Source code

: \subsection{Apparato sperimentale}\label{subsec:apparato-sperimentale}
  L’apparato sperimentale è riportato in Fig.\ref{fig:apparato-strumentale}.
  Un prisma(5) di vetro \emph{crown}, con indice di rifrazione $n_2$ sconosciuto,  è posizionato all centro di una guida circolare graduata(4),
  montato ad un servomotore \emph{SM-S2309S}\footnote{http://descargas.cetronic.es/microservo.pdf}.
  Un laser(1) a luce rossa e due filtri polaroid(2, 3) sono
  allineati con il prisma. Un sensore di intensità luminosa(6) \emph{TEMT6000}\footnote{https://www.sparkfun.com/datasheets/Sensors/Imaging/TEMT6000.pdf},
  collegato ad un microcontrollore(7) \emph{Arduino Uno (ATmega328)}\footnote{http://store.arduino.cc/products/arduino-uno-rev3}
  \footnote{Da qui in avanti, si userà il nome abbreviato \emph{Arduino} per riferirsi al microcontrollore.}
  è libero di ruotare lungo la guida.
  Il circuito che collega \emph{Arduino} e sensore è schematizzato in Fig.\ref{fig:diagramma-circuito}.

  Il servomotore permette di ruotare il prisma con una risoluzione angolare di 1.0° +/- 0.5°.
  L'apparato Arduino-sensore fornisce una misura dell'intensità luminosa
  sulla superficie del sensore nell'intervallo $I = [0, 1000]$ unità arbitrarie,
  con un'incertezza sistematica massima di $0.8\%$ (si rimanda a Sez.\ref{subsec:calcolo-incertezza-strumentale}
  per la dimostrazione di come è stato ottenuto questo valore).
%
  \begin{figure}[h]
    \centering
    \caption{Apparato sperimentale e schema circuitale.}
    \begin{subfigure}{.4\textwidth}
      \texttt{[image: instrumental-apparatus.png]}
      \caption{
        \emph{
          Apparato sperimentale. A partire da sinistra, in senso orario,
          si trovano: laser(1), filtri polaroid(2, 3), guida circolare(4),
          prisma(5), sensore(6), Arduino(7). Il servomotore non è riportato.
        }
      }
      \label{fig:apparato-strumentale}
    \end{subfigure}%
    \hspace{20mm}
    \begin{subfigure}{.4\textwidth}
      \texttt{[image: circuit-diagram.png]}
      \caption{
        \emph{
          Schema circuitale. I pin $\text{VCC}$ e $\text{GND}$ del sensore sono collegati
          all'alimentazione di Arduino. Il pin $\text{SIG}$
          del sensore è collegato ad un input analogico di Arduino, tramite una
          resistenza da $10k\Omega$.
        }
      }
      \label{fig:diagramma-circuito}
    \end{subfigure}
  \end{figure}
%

****************

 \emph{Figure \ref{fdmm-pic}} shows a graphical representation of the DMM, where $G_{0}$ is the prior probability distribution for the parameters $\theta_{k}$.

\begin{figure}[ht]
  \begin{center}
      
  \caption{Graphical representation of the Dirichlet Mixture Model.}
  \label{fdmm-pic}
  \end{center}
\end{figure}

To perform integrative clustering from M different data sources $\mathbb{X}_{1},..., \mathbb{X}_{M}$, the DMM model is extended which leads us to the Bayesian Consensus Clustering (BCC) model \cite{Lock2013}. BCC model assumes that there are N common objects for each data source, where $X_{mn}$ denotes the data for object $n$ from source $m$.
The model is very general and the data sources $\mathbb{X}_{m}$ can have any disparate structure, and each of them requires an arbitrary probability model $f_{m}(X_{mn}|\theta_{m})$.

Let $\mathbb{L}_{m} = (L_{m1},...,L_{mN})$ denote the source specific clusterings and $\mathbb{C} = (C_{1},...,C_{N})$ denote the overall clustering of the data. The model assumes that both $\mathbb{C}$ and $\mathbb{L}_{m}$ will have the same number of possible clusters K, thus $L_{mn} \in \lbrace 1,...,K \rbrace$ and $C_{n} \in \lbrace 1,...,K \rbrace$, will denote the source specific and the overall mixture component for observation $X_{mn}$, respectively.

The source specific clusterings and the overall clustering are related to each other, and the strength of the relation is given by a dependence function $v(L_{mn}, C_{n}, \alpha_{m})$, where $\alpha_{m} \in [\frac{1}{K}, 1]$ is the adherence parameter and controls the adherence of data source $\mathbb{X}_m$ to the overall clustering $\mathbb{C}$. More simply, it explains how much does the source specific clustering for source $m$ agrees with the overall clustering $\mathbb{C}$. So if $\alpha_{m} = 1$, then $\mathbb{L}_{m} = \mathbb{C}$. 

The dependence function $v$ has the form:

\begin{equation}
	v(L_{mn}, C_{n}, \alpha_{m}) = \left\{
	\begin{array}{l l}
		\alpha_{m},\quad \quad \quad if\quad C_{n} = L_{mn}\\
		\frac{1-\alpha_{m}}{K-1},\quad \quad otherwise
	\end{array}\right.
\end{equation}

****************

• Task instructions: Repeat exactly the lines of the listing above, from the one with "Source code" down to the one with "Un laser(1) a"; both of those lines belong in the range.

• Task output:
Source code

: \subsection{Apparato sperimentale}\label{subsec:apparato-sperimentale}
  L’apparato sperimentale è riportato in Fig.\ref{fig:apparato-strumentale}.
  Un prisma(5) di vetro \emph{crown}, con indice di rifrazione $n_2$ sconosciuto,  è posizionato all centro di una guida circolare graduata(4),
  montato ad un servomotore \emph{SM-S2309S}\footnote{http://descargas.cetronic.es/microservo.pdf}.
  Un laser(1) a luce rossa e due filtri polaroid(2, 3) sono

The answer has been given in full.